BY RHIANNON TOWELL
Learning new words is always kind of interesting. Sometimes the meanings are fascinating, other times you just want to sound smart. This list consists of ten odd words that don’t quite seem to fit their somewhat odd meanings.
1. COZEN: Meaning to deceive through trickery “cozen” sixteenth-century term which was then considered ‘plain English’. The term is derived from the Italian word “cozzone”, which means horse-trader, a prominent aspect of sixteenth century life. Such trades often involved compromising negotiations, which explains why it became associated with unfairness and sly deceit.
2. DITTY: Despite sounding like a synonym for ditsy, or a phrase you would use to describe someone who is about to fall over, a “ditty” is actually a type of short, poetic song. Coming into use as early as the 1200s, the word’s origin combines Old French “ditie”, meaning poem, and Latin “dictāre”, which means dictate. Though it sounds a little out of place, this aligns with the verb definition of “dictate”, which describes reading aloud for a transcription or recording.
3. FILIPENDULOUS: Though it sounds rather ludicrous, “filipendulous’ actually has a rather simple meaning: hung by a thread. With Latin roots, the term combines “filum”, meaning thread, and “pendere”, meaning to hang.

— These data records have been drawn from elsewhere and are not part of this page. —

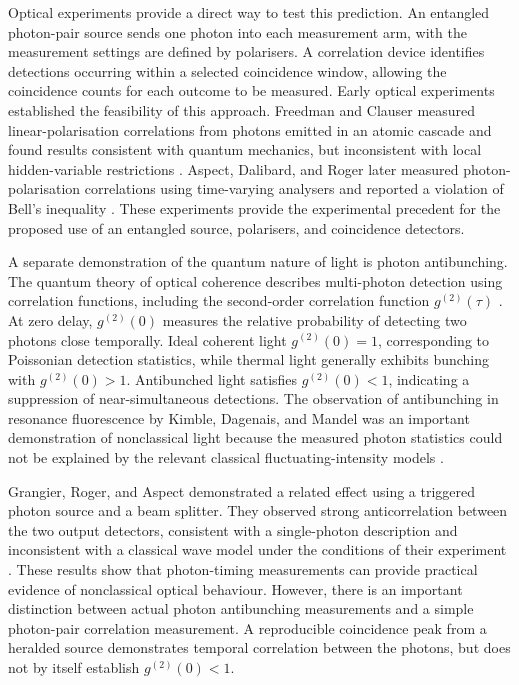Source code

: \documentclass{article}
\begin{document}
Optical experiments provide a direct way to test this prediction. An entangled photon-pair source sends one photon into each measurement arm, with the measurement settings are defined by polarisers. A correlation device identifies detections occurring within a selected coincidence window, allowing the coincidence counts for each outcome to be measured. Early optical experiments established the feasibility of this approach. Freedman and Clauser measured linear-polarisation correlations from photons emitted in an atomic cascade and found results consistent with quantum mechanics, but inconsistent with local hidden-variable restrictions \parencite{freedmanExperimentalTestLocal1972}. Aspect, Dalibard, and Roger later measured photon-polarisation correlations using time-varying analysers and reported a violation of Bell's inequality \parencite{aspectExperimentalTestBells1982}. These experiments provide the experimental precedent for the proposed use of an entangled source, polarisers, and coincidence detectors.

A separate demonstration of the quantum nature of light is photon antibunching. The quantum theory of optical coherence describes multi-photon detection using correlation functions, including the second-order correlation function $g^{(2)}(\tau )$ \parencite{glauberQuantumTheoryOptical1963}. At zero delay, $g^{(2)}(0)$ measures the relative probability of detecting two photons close temporally. Ideal coherent light $g^{(2)}(0)=1$, corresponding to Poissonian detection statistics, while thermal light generally exhibits bunching with $g^{(2)}(0)>1$. Antibunched light satisfies $g^{(2)}(0)<1$, indicating a suppression of near-simultaneous detections. The observation of antibunching in resonance fluorescence by Kimble, Dagenais, and Mandel was an important demonstration of nonclassical light because the measured photon statistics could not be explained by the relevant classical fluctuating-intensity models \parencite{kimblePhotonAntibunchingResonance1977}.

Grangier, Roger, and Aspect demonstrated a related effect using a triggered photon source and a beam splitter. They observed strong anticorrelation between the two output detectors, consistent with a single-photon description and inconsistent with a classical wave model under the conditions of their experiment \parencite{grangierExperimentalEvidencePhoton1986}. These results show that photon-timing measurements can provide practical evidence of nonclassical optical behaviour. However, there is an important distinction between actual photon antibunching measurements and a simple photon-pair correlation measurement. A reproducible coincidence peak from a heralded source demonstrates temporal correlation between the photons, but does not by itself establish $g^{(2)}(0)<1$.
\end{document}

It is also said to be derived from the Indo-European root-word “pen”, which is also seen in “pendulum”.
4. GARRULOUS: Know someone who loves the sound of their own voice or lives for gossip? Want to sound smart while calling someone out on their rambling? That is exactly what “garrulous” is for. Originating in the 1600s from the Latin phrases “garrulus” and “garrire”, it is generally used to describe uninteresting and tedious rambling; like the unnecessary, repetitive kind that just gets really annoying but doesn’t seem to stop, so you just kind of zone out…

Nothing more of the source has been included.